Constant term

In mathematics, a constant term (sometimes referred to as a free term) is a term in an algebraic expression that does not contain any variables and therefore is constant. For example, in the quadratic polynomial ${\displaystyle x^{2}+2x+3}$, the number 3 is a constant term.

After like terms are combined, an algebraic expression will have at most one constant term. Thus, it is common to speak of the quadratic polynomial ${\displaystyle ax^{2}+bx+c}$, where ${\displaystyle x}$ is the variable, as having a constant term of ${\displaystyle c}$. If the constant term is 0, then it will conventionally be omitted when the quadratic is written out.
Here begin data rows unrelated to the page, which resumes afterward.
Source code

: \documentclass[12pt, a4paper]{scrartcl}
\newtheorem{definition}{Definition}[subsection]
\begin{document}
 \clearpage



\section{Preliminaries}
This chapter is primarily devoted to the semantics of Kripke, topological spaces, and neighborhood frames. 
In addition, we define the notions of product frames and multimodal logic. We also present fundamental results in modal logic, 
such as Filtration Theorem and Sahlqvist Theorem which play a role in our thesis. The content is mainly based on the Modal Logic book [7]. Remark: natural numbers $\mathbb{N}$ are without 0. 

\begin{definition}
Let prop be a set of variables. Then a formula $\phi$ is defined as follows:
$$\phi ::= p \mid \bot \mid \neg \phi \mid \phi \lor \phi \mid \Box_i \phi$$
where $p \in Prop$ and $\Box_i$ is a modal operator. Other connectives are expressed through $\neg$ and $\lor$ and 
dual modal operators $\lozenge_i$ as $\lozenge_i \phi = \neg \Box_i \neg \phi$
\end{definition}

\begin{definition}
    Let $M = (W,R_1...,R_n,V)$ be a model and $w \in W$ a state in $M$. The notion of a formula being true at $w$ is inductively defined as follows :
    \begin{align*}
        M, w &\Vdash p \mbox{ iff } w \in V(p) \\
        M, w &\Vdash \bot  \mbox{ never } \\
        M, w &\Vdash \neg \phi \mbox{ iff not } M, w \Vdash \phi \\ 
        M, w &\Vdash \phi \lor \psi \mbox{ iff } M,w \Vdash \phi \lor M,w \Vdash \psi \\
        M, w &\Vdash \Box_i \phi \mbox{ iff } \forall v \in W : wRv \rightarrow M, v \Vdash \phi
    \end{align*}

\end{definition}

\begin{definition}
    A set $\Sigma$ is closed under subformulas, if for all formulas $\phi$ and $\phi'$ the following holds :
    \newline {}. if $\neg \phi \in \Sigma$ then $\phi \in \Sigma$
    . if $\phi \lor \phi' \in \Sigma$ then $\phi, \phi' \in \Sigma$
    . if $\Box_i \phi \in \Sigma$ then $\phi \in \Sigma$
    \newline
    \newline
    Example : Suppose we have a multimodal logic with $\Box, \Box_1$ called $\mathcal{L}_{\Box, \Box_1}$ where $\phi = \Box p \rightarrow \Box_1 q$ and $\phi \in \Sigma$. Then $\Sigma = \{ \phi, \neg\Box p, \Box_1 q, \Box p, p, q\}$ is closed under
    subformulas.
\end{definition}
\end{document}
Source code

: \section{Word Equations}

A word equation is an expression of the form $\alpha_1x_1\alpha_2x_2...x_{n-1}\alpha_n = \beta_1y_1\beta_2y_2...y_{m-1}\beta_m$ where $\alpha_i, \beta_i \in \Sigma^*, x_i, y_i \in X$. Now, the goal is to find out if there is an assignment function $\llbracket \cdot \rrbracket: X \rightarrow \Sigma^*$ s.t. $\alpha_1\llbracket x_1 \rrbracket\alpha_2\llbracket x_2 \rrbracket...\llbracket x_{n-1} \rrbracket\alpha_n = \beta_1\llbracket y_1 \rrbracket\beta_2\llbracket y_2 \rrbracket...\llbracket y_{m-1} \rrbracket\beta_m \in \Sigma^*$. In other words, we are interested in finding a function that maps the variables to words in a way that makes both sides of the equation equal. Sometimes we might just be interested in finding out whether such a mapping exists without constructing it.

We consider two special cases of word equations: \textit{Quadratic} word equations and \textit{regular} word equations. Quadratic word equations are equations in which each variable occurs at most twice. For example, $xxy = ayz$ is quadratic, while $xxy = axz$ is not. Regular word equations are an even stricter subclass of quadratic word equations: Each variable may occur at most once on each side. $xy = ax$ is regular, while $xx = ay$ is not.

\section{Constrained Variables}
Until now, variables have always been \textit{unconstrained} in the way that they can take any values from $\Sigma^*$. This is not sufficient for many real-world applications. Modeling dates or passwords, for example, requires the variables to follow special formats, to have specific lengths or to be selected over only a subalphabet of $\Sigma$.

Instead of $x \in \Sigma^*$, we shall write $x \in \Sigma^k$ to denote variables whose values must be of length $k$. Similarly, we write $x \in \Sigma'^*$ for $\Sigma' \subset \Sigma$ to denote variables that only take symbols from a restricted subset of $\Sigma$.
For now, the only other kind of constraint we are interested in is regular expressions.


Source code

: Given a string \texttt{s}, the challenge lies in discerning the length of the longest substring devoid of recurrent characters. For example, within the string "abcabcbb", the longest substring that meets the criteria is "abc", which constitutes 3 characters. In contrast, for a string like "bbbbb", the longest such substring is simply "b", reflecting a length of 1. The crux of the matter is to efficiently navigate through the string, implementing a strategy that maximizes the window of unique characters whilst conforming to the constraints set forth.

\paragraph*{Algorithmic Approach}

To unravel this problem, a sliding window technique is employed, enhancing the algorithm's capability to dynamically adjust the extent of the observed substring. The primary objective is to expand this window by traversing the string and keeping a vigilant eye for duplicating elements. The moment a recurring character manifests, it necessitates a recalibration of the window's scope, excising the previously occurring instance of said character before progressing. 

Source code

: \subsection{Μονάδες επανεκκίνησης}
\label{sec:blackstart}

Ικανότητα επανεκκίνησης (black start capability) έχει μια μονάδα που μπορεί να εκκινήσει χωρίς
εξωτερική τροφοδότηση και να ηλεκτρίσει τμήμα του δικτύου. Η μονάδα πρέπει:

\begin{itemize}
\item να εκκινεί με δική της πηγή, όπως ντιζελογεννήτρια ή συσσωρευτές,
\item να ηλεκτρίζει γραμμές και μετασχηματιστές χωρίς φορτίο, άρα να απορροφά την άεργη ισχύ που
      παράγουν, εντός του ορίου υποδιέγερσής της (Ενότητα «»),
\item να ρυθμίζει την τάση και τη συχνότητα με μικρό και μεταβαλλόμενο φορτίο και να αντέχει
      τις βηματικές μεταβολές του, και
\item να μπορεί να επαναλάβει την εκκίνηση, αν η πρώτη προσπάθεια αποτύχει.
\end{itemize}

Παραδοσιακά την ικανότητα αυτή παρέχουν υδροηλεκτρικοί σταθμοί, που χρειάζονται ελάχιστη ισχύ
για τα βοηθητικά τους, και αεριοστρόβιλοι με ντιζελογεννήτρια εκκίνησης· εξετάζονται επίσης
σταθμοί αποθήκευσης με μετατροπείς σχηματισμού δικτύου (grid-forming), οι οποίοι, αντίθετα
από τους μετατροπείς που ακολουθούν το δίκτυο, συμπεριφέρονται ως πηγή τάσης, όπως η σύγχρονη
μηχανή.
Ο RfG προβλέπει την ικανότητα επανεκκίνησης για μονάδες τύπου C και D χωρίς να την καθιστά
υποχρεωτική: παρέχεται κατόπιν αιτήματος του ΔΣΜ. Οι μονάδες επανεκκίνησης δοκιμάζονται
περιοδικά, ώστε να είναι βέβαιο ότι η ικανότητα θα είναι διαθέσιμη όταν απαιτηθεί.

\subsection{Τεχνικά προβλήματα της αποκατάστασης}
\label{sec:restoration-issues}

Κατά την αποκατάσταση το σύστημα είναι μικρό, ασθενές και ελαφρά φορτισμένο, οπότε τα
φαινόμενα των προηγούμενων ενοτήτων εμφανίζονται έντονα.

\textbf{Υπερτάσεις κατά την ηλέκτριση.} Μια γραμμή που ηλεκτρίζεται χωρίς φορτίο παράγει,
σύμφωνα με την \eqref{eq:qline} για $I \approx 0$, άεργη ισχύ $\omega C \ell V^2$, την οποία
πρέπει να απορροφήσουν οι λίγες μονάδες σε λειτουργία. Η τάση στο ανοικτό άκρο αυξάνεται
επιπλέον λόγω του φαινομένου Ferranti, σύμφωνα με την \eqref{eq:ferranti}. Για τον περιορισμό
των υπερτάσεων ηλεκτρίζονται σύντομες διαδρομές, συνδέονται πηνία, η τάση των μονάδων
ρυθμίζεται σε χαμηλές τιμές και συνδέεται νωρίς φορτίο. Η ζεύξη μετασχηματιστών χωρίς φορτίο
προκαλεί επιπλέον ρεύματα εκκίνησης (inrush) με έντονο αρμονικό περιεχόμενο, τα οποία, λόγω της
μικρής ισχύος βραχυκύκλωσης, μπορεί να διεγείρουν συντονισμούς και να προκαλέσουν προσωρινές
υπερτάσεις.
Any polynomial written in standard form has a unique constant term, which can be considered a coefficient of ${\displaystyle x^{0}}$. In particular, the constant term will always be the lowest degree term of the polynomial. This also applies to multivariate polynomials. For example, the polynomial ${\displaystyle x^{2}+2xy+y^{2}-2x+2y-4}$ has a constant term of −4, which can be considered to be the coefficient of ${\displaystyle x^{0}y^{0}}$, where the variables are eliminated by being exponentiated to 0 (since any non-zero number exponentiated to 0 becomes 1). For any polynomial, the constant term can be obtained by substituting in 0 instead of each variable; thus, eliminating each variable. The concept of exponentiation to 0 can be applied to power series and other types of series, for example in this power series: $${\displaystyle a_{0}+a_{1}x+a_{2}x^{2}+a_{3}x^{3}+\cdots }$$ ${\displaystyle a_{0}}$ is the constant term.